LE TOUBIB insiste aussi sur l'horreur de la guerre au sens littéral du terme. Les blessés qui se succèdent sur la table d'opération de Desprée sont des grands brûlés, des hommes-troncs... Surtout, l'exploration d'une zone de combat dévastée nous révèle des cadavres carbonisés, dont certains, encore grimaçants de douleur, ont été soumis à de telles chaleurs qu'ils sont mêlés à l'acier fondu de leur véhicules. La visite d'un bunker révèle aussi les corps de soldats soumis à des traitements si atroces qu'ils ont été incrustés à même la pierre des murs (image que l'on retrouvera d'ailleurs dans LA FORTERESSE NOIRE de Michael Mann). LE TOUBIB s'oppose ainsi aux images assez clean de ces "guerres sans cadavres" véhiculées, par exemple, pour la récente guerre d'Irak, par des médias audiovisuels dont les sources d'images sont contrôlées par les belligérants, et qui se retrouvent ainsi réduits à de simples relais de propagande.
LE TOUBIB, c'est aussi un film d'amour entre un homme blessé et aigri, et une jeune femme pleine de sensibilité et d'idéalisme. Et là, il faut avouer que le résultat est moins probant. La faute d'abord à une interprétation un peu incertaine. On a vu Delon meilleur acteur que dans ce film, où il semble un peu trop appuyer son personnage d'homme déboussolé, jusqu'à atteindre parfois le ridicule (les couplets émus sur son chien par exemple). Véronique Jannot a la fraîcheur de son personnage, mais son jeu est tout de même assez quelconque. Qui plus est, le scénario semble resservir de nombreux clichés rabattus issus de roman-photos. A vous de voir si vous vous sentez d'humeur suffisamment romantique pour les avaler tels quels...
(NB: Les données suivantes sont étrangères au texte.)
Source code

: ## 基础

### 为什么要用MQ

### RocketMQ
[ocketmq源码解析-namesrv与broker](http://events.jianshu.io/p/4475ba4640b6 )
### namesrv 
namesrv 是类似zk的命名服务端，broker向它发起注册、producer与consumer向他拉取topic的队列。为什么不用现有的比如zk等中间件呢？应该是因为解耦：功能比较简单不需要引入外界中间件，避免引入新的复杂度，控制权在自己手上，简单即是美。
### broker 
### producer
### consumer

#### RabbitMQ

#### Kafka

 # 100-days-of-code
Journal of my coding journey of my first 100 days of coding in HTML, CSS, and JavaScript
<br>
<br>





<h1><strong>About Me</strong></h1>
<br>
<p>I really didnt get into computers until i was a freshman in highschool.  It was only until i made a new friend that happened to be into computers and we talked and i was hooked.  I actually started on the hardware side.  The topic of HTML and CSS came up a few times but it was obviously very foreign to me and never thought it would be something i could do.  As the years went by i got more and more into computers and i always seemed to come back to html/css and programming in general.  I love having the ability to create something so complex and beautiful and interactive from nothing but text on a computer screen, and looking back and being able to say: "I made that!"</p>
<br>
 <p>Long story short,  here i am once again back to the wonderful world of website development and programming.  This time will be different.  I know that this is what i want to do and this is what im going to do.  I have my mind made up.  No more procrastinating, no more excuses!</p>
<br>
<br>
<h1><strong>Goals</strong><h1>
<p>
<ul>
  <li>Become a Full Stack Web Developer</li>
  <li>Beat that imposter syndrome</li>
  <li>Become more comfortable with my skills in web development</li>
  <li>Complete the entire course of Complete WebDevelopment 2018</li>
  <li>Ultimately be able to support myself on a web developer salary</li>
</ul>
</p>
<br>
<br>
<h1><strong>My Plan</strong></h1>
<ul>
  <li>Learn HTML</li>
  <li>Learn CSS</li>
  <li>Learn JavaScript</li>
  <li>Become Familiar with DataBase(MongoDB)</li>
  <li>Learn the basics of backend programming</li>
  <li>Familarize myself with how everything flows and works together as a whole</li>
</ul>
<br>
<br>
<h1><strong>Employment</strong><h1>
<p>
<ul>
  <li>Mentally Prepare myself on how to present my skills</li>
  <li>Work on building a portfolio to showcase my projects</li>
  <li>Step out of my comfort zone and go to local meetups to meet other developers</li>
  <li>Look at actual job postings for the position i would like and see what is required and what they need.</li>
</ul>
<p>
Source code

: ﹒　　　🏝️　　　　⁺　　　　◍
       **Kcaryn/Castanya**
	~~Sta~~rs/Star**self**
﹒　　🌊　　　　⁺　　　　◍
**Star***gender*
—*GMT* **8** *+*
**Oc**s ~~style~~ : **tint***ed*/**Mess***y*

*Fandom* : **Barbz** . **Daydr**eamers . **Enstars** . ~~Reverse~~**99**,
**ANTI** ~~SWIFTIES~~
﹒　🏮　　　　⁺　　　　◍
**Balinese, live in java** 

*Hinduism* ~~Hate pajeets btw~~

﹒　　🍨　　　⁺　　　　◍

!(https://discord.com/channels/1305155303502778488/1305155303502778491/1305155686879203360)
Ce DVD propose l'image dans son format d'origine 1.66. La copie est en excellent état, et le transfert fait preuve, dans certaines scènes de jour, d'un superbe rendu des lumières et des couleurs. Pourtant, ce DVD n'en fait pas trop et restitue avec fidélité la photographie originale, globalement plutôt terne. Les rares et minuscules tâches blanches ne sont à signaler qu'à titre anecdotique tant elles sont peu gênantes. La définition est superbe. On regrette juste une très légère impression de fourmillement et un grain cinéma assez présent dans les scènes nocturnes (rendu néanmoins de façon assez naturelle). Du très bon travail. La bande-son est proposée dans un remix 5.1 de bonne facture.
Par contre, on regrette une interactivité assez limitée. On ne trouve qu'une série de treize bandes-annonces des films de Delon sortis ou à paraître en DVD. Ce bonus est commun à tous les DVD de cette collection. De qualité technique inégale, elles sont placées à la queue leu-leu durant 27 minutes. On aurait au moins aimé avoir un menu permettant d'accéder à la bande-annonce de son choix... Seules celles du TOUBIB et du PASSAGE concernent spécifiquement la thématique de DeVil Dead.
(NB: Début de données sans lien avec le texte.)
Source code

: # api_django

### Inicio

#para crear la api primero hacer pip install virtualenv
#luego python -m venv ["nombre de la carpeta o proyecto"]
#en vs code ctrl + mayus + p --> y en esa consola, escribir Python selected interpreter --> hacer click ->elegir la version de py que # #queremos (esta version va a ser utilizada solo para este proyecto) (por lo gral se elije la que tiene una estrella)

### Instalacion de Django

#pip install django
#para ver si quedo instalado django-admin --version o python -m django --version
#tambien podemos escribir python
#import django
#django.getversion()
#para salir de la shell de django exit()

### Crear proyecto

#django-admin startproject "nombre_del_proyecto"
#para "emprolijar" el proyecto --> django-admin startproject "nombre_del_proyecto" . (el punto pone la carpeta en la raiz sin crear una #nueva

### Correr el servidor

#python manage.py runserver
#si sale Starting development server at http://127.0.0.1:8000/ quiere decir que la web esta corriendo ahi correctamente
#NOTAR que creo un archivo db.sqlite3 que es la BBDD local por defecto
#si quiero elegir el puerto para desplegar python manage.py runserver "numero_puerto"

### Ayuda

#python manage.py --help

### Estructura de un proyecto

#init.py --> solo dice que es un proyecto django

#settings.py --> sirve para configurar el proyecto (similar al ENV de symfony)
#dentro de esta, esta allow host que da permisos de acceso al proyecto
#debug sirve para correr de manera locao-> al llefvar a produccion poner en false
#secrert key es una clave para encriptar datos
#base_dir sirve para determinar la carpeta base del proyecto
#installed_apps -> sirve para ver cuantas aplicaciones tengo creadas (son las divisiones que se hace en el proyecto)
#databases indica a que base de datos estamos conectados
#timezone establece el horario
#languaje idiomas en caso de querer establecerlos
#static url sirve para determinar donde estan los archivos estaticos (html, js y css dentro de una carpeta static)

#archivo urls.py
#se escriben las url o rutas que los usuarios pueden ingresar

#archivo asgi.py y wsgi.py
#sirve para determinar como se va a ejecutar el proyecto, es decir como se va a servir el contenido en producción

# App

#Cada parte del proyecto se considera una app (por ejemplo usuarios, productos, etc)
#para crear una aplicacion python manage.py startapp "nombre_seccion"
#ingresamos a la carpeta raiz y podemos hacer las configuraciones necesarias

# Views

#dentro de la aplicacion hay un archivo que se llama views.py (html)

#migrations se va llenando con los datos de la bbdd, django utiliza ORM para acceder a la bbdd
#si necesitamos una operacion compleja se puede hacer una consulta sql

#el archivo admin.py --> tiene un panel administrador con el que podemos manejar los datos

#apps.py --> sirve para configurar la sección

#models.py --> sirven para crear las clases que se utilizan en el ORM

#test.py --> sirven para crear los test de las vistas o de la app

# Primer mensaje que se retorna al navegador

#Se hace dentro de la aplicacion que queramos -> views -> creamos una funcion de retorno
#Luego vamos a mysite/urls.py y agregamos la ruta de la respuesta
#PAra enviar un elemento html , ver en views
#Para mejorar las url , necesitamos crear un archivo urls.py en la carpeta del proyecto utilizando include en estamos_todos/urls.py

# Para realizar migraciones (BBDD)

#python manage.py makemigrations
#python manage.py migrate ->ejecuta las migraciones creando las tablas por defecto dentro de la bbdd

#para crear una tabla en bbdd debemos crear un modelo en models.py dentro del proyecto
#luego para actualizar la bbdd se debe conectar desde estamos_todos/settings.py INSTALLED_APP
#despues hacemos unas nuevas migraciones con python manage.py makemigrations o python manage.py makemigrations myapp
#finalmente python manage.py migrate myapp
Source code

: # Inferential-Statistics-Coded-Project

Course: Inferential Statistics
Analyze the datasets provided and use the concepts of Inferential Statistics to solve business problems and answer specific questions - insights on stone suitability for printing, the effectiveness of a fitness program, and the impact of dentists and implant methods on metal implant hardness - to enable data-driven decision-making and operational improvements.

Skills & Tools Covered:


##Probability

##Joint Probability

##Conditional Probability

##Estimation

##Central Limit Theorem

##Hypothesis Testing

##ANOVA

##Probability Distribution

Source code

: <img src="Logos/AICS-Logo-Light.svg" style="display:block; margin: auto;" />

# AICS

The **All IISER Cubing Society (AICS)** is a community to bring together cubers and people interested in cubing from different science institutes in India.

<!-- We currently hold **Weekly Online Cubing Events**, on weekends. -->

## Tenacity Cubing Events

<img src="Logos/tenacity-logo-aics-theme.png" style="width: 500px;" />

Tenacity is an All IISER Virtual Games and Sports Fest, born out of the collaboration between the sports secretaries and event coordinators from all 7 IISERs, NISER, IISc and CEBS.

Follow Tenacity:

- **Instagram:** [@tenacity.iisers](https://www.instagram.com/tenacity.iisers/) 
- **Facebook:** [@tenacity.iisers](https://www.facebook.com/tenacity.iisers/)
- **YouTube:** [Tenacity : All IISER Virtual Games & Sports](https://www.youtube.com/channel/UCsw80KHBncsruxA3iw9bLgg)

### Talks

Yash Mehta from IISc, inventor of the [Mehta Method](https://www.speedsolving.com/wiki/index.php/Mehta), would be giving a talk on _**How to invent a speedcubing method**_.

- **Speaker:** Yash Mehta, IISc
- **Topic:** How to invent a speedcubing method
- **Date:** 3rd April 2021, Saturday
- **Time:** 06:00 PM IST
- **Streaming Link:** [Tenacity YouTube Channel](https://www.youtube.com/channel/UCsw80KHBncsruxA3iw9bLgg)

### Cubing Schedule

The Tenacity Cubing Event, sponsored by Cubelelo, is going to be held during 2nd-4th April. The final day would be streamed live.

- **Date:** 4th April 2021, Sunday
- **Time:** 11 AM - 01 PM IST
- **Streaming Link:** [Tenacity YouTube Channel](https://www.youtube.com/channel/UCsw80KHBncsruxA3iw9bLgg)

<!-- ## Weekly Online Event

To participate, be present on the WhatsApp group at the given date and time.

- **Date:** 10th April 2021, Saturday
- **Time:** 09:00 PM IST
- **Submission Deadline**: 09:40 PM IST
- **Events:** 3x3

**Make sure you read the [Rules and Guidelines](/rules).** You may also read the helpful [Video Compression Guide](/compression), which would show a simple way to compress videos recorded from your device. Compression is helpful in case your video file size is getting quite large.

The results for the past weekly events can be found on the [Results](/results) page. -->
De facture assez classique, LE TOUBIB se veut un film d'anticipation à grand spectacle, ce qui est suffisamment rare dans le cinéma français pour être remarqué. De plus, sa description de l'horreur des champs de bataille modernes est assez intéressante. On peut pourtant être plus réservé quant à la romance un peu trop mélo qui occupe la plus grande part du métrage. On regrette aussi la quasi-absence de bonus sur ce DVD, alors que le son et l'image ont été traités, eux, de façon tout à fait correcte.